[EXERCISE INPUT]:
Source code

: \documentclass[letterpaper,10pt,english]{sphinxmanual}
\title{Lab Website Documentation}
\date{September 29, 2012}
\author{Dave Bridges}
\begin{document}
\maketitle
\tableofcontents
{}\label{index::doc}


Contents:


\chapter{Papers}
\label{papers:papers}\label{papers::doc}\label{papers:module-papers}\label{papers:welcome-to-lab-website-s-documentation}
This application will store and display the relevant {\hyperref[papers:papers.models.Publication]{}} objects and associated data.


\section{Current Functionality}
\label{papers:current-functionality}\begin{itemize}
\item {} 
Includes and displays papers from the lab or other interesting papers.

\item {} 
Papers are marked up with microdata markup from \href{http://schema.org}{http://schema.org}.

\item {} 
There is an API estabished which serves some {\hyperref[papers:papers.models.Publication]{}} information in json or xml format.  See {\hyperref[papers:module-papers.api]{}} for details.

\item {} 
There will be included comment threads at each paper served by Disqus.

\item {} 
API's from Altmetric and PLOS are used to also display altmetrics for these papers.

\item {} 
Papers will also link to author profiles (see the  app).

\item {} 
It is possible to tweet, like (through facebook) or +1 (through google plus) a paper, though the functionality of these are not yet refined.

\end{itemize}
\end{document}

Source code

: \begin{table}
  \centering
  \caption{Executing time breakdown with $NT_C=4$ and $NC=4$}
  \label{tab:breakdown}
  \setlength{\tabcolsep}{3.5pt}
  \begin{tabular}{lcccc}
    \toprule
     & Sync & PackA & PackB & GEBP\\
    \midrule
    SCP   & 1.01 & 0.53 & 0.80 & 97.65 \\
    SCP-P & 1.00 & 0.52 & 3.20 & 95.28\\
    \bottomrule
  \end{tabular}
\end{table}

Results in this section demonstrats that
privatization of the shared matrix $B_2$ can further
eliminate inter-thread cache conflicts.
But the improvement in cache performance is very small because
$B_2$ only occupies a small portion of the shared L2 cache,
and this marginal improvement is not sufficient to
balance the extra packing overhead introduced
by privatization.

[EXERCISE GOAL]: Nothing is to be left out. Repeat the whole listing exactly.

[EXPECTED ANSWER]:
Source code

: \documentclass[letterpaper,10pt,english]{sphinxmanual}
\title{Lab Website Documentation}
\date{September 29, 2012}
\author{Dave Bridges}
\begin{document}
\maketitle
\tableofcontents
{}\label{index::doc}


Contents:


\chapter{Papers}
\label{papers:papers}\label{papers::doc}\label{papers:module-papers}\label{papers:welcome-to-lab-website-s-documentation}
This application will store and display the relevant {\hyperref[papers:papers.models.Publication]{}} objects and associated data.


\section{Current Functionality}
\label{papers:current-functionality}\begin{itemize}
\item {} 
Includes and displays papers from the lab or other interesting papers.

\item {} 
Papers are marked up with microdata markup from \href{http://schema.org}{http://schema.org}.

\item {} 
There is an API estabished which serves some {\hyperref[papers:papers.models.Publication]{}} information in json or xml format.  See {\hyperref[papers:module-papers.api]{}} for details.

\item {} 
There will be included comment threads at each paper served by Disqus.

\item {} 
API's from Altmetric and PLOS are used to also display altmetrics for these papers.

\item {} 
Papers will also link to author profiles (see the  app).

\item {} 
It is possible to tweet, like (through facebook) or +1 (through google plus) a paper, though the functionality of these are not yet refined.

\end{itemize}
\end{document}

Source code

: \begin{table}
  \centering
  \caption{Executing time breakdown with $NT_C=4$ and $NC=4$}
  \label{tab:breakdown}
  \setlength{\tabcolsep}{3.5pt}
  \begin{tabular}{lcccc}
    \toprule
     & Sync & PackA & PackB & GEBP\\
    \midrule
    SCP   & 1.01 & 0.53 & 0.80 & 97.65 \\
    SCP-P & 1.00 & 0.52 & 3.20 & 95.28\\
    \bottomrule
  \end{tabular}
\end{table}

Results in this section demonstrats that
privatization of the shared matrix $B_2$ can further
eliminate inter-thread cache conflicts.
But the improvement in cache performance is very small because
$B_2$ only occupies a small portion of the shared L2 cache,
and this marginal improvement is not sufficient to
balance the extra packing overhead introduced
by privatization.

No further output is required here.